HomeRepositoryDocumentationCitation

BioAutoML - Metalearning - Binary Problems - Using features from other packages

To use this model, follow the example below:

To run the code (Example): $ python BioAutoML-binary.py -h


Where:

-train: csv format file, e.g., train.csv

-train_label: csv format file with labels, e.g., labels_test.csv

-test: csv format file, e.g., test.csv

-test_label: csv format file with labels, e.g., labels_test.csv

-test_nameseq: csv with sequence names - test

-nf: Normalization - Features (default = False)
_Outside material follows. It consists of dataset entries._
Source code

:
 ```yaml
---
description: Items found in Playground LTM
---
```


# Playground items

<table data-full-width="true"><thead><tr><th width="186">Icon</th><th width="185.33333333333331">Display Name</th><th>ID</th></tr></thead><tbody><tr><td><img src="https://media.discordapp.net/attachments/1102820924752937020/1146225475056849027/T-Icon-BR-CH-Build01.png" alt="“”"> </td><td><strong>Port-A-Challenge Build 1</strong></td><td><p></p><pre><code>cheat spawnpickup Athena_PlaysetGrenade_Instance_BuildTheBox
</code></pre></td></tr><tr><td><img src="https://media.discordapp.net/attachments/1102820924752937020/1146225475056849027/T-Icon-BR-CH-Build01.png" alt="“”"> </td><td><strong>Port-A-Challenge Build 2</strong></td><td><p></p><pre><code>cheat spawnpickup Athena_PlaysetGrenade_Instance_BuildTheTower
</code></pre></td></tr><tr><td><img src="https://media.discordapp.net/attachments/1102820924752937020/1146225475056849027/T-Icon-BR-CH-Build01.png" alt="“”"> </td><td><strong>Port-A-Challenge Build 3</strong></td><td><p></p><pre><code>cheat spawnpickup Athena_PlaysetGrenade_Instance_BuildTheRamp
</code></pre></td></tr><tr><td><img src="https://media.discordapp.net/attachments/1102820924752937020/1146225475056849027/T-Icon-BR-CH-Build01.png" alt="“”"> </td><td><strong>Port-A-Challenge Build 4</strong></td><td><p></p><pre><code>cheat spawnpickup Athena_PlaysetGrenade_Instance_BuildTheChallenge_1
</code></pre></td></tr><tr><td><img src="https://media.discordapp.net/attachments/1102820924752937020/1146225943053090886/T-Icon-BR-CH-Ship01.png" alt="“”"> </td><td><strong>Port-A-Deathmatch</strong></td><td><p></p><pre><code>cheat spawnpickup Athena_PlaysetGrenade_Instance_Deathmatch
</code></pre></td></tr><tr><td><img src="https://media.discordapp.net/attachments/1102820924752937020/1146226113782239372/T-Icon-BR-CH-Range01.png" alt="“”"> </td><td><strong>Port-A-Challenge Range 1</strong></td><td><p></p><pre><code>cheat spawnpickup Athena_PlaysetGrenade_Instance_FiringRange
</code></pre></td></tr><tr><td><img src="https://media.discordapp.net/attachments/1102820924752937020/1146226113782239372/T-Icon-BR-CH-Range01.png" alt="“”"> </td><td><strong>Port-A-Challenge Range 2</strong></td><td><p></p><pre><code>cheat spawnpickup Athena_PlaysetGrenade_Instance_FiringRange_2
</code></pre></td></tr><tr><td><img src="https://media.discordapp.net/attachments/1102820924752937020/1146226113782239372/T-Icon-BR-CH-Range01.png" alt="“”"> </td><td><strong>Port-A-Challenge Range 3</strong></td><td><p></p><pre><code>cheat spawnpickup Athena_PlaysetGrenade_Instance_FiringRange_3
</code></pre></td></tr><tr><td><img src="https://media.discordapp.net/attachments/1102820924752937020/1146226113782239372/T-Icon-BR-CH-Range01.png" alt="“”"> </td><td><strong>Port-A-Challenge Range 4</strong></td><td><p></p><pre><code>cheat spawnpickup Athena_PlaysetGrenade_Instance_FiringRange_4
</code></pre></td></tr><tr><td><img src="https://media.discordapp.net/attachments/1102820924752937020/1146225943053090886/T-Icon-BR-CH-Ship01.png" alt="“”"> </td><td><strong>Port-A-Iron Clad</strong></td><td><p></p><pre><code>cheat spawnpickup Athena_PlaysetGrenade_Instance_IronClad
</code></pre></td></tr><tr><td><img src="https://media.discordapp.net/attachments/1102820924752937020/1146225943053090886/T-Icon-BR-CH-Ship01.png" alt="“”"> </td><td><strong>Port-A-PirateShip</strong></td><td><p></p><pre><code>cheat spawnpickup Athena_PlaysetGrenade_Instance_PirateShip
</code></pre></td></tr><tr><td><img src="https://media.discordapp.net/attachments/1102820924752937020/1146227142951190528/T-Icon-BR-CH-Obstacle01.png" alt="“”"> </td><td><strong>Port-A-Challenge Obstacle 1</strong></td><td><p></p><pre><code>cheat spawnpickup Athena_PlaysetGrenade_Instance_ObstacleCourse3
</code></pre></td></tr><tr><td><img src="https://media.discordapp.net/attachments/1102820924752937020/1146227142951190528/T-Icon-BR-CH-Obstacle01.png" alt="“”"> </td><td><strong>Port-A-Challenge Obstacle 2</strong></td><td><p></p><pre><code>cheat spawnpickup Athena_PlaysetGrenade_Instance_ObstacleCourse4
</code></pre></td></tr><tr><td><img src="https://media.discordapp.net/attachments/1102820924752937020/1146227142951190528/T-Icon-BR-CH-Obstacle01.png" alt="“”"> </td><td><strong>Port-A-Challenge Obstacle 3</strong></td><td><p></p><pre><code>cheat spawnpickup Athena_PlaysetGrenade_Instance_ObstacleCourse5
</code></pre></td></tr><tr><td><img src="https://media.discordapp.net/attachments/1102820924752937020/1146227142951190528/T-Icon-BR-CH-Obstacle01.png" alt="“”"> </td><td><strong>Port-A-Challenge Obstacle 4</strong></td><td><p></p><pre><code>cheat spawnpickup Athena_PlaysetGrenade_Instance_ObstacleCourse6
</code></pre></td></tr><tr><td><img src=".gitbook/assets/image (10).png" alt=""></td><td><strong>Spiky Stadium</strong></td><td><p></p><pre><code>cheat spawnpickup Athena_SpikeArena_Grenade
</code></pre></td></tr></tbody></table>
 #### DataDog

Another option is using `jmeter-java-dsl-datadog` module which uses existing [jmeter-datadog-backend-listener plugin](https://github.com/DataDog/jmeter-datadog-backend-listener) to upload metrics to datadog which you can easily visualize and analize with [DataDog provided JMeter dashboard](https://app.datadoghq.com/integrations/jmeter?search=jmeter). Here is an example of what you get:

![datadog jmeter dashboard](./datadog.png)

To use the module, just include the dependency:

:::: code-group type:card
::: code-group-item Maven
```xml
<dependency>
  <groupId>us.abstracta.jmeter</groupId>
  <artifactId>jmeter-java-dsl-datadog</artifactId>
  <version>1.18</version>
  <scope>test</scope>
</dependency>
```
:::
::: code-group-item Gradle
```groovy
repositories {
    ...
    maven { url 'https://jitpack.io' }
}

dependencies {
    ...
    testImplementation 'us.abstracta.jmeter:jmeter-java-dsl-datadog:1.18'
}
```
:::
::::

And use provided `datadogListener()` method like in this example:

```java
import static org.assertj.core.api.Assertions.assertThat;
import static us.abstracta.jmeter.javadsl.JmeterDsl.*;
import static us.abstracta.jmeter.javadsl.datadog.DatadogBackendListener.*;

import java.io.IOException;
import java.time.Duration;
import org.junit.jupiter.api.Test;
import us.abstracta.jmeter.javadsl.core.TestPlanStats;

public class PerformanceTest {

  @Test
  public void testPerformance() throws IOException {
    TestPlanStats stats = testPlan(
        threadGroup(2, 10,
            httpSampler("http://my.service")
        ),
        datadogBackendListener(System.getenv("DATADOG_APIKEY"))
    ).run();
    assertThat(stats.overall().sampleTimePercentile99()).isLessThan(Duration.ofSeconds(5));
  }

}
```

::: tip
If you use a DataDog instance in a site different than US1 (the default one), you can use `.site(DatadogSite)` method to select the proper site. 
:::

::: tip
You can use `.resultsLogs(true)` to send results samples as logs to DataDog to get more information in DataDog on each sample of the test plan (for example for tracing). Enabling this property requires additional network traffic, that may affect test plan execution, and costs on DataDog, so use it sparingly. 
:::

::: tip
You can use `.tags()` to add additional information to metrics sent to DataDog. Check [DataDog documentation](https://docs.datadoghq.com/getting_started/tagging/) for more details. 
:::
-n_cpu: number of cpus - default = 1
  
-classifier: Classifier - 0: CatBoost, 1: Random Forest 2: LightGBM
  
-imbalance: To deal with the imbalanced dataset problem - True = Yes, False = No, default = False

-tuning: Tuning Classifier - True = Yes, False = No, default = False

-output: results directory, e.g., result

Running:

$ python BioAutoML-binary.py -train example_csv/lncRNA/train-human.csv -train_label example_csv/lncRNA/train-human-labels.csv -test example_csv/lncRNA/test-human.csv -test_label example_csv/lncRNA/test-human-labels.csv -test_nameseq example_csv/lncRNA/test-human-sequences.csv -classifier 2 -output example_results

or

$ python BioAutoML-binary.py -train example_csv/lncRNA/train-human.csv -train_label example_csv/lncRNA/train-human-labels.csv -test example_csv/lncRNA/test-human.csv -test_label example_csv/lncRNA/test-human-labels.csv -test_nameseq example_csv/lncRNA/test-human-sequences.csv -imbalance True -tuning True -classifier 2 -output example_results

Note This example is in the Directory: example_csv/lncRNA

Note Inserting a test dataset is optional.